Howard Witts come in all shapes and sizes. Most of us are Christian, and some of us are Catholic; a few are Jewish. There are white Howard Witts and black Howard Witts. We are registered as Democrats, Republicans and Independents. We are spread across 26 states.
Six Howard Witts liked our name so much that we named our sons Howard Witt Jr. In Virginia, the entire population of four Howard Witts is made up of two pairs of Howard Witt Junior and Senior.
So how do I know all of this about myself and my alter-egos? The Internet. Just a few hours spent searching dozens of publicly available electronic databases -- such as Nexis.com, the PACER database of federal court lawsuits and state motor vehicle registration records -- revealed enough personal information about each Howard Witt that, if I wanted to go out and steal my own identity, I probably could.
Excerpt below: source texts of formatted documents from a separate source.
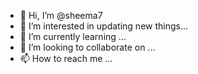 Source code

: - 👋 Hi, I’m @sheema7
- 👀 I’m interested in updating new things...
- 🌱 I’m currently learning ...
- 💞️ I’m looking to collaborate on ...
- 📫 How to reach me ...

<!---
sheema7/sheema7 is a ✨ special ✨ repository because its `README.md` (this file) appears on your GitHub profile.
You can click the Preview link to take a look at your changes.
--->

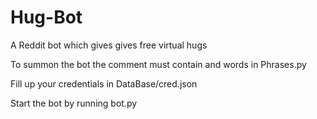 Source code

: # Hug-Bot
A Reddit bot which gives gives free virtual hugs

To summon the bot the comment must contain and words in Phrases.py

Fill up your credentials in DataBase/cred.json

Start the bot by running bot.py
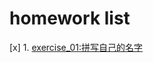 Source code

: # homework list
[x] 1. [exercise_01:拼写自己的名字](https://github.com/spaceandnight/compuational_physics_N2015301020065/blob/master/myname.py)
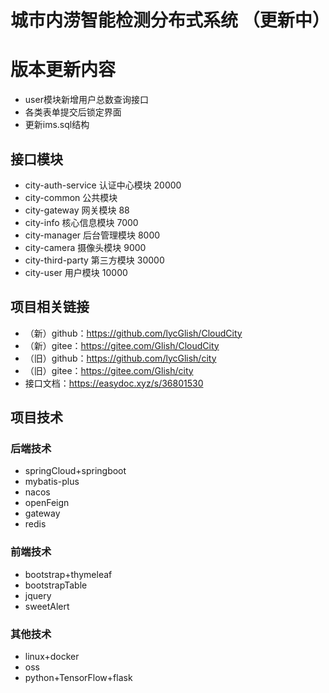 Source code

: # 城市内涝智能检测分布式系统 （更新中）  

# 版本更新内容  

 * user模块新增用户总数查询接口  
 * 各类表单提交后锁定界面  
 * 更新ims.sql结构  

## 接口模块  

 * city-auth-service    认证中心模块         20000
 * city-common          公共模块        
 * city-gateway         网关模块               88  
 * city-info            核心信息模块          7000  
 * city-manager         后台管理模块          8000  
 * city-camera          摄像头模块            9000  
 * city-third-party     第三方模块           30000  
 * city-user            用户模块             10000

## 项目相关链接  

 * （新）github：https://github.com/lycGlish/CloudCity  
 * （新）gitee：https://gitee.com/Glish/CloudCity  
 * （旧）github：https://github.com/lycGlish/city  
 * （旧）gitee：https://gitee.com/Glish/city  
 * 接口文档：https://easydoc.xyz/s/36801530  

## 项目技术

### 后端技术  

 *  springCloud+springboot  
 *  mybatis-plus  
 *  nacos  
 *  openFeign  
 *  gateway  
 *  redis  
 
### 前端技术  

 *  bootstrap+thymeleaf
 *  bootstrapTable
 *  jquery
 *  sweetAlert

### 其他技术  

 *  linux+docker  
 *  oss  
 *  python+TensorFlow+flask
Of course, that would be a little like dying and being reincarnated as yourself, which would be kind of a bummer. But you get the idea -- if Howard Witt is not safe from Internet snoopers, then who among us is?
My cyber-sleuthing experience was eye-opening, and a bit chilling. For nearly every Howard Witt, I found home addresses, phone numbers, birthdates and political affiliations. I found out how much we weigh, how tall we are, when we were born and the color of our skin. I found out the kinds of cars we drive and the value of the houses we own. I found out how many times we've been arrested and sued.
Things got even eerier when I started interviewing some of the other Howard Witts.
Howard Witt in Middletown, for example, drives the same make and model car as I do -- a Nissan Quest minivan. His favorite color, like mine, is blue. We both were born in 1960.
Or how about this: Howard Witt the retired Chicago CEO, Howard Witt the Broadway actor and I all have a connection to Vincent Van Gogh's famous "Sunflower" painting.
Howard Witt the CEO has a reproduction hanging in the foyer of his condo. Howard Witt the actor gave a copy of the painting to his sister as a gift. My parents had a version hanging in our front hallway when I was growing up.
This last fact I know because I arranged a Howard Witt meetup when I was visiting Chicago not long ago, attended by me, myself and I. Or, if you're trying to keep the box score, the attendees were the journalist, the businessman and the actor. (I had hoped to include the cosmetologist, but I couldn't track him down.)
Just to keep things interesting, we all agreed to wear dark blazers, khaki pants and red neckties. We started out at Howard Witt the CEO's building, where the doorman did a triple take. Then we repaired to a nearby Chinese restaurant. It turns out that we all like Chinese food a lot.
Meeting on Broadway
Actually, I had met Howard Witt the actor in 1999, when he was starring on Broadway alongside Brian Dennehy in "Death of a Salesman," in the role of Charley, for which he was nominated for a Tony Award. After the play, I chased behind him as he exited the stage door.
"Oh, so you're Howard Witt!" he said after I caught up with him and introduced myself. "I've been getting bills with your name on them for years!"
Howard Witt the actor also got bills from the Room & Board furniture store in downtown Chicago for Howard Witt the CEO, which is how the two of them first met.
At least their accounts never got crossed with mine. Yes, that's right -- I bought furniture from Room & Board as well.